▸ YOUR GOAL: When you find the word "there" in a line of the entries, please copy the whole line.

Stored records:
********************

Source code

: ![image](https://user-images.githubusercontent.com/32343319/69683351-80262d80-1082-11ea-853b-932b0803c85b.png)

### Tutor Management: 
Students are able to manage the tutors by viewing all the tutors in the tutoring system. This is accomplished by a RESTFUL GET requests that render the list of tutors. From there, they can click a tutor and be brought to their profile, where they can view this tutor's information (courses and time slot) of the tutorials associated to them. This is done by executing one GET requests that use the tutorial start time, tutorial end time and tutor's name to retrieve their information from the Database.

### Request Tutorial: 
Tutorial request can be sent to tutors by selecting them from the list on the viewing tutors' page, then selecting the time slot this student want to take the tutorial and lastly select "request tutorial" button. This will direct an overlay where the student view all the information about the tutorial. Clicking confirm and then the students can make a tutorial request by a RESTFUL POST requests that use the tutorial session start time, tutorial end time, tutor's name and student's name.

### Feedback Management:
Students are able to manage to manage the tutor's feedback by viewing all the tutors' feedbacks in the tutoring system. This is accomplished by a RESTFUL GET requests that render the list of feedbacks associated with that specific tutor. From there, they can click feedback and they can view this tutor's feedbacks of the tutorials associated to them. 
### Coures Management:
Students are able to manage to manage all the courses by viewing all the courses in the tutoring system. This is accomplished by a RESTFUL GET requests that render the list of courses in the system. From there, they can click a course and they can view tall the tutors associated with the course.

********************

▸ ANSWER FOR THIS EXERCISE:
Students are able to manage the tutors by viewing all the tutors in the tutoring system. This is accomplished by a RESTFUL GET requests that render the list of tutors. From there, they can click a tutor and be brought to their profile, where they can view this tutor's information (courses and time slot) of the tutorials associated to them. This is done by executing one GET requests that use the tutorial start time, tutorial end time and tutor's name to retrieve their information from the Database.
Students are able to manage to manage the tutor's feedback by viewing all the tutors' feedbacks in the tutoring system. This is accomplished by a RESTFUL GET requests that render the list of feedbacks associated with that specific tutor. From there, they can click feedback and they can view this tutor's feedbacks of the tutorials associated to them. 
Students are able to manage to manage all the courses by viewing all the courses in the tutoring system. This is accomplished by a RESTFUL GET requests that render the list of courses in the system. From there, they can click a course and they can view tall the tutors associated with the course.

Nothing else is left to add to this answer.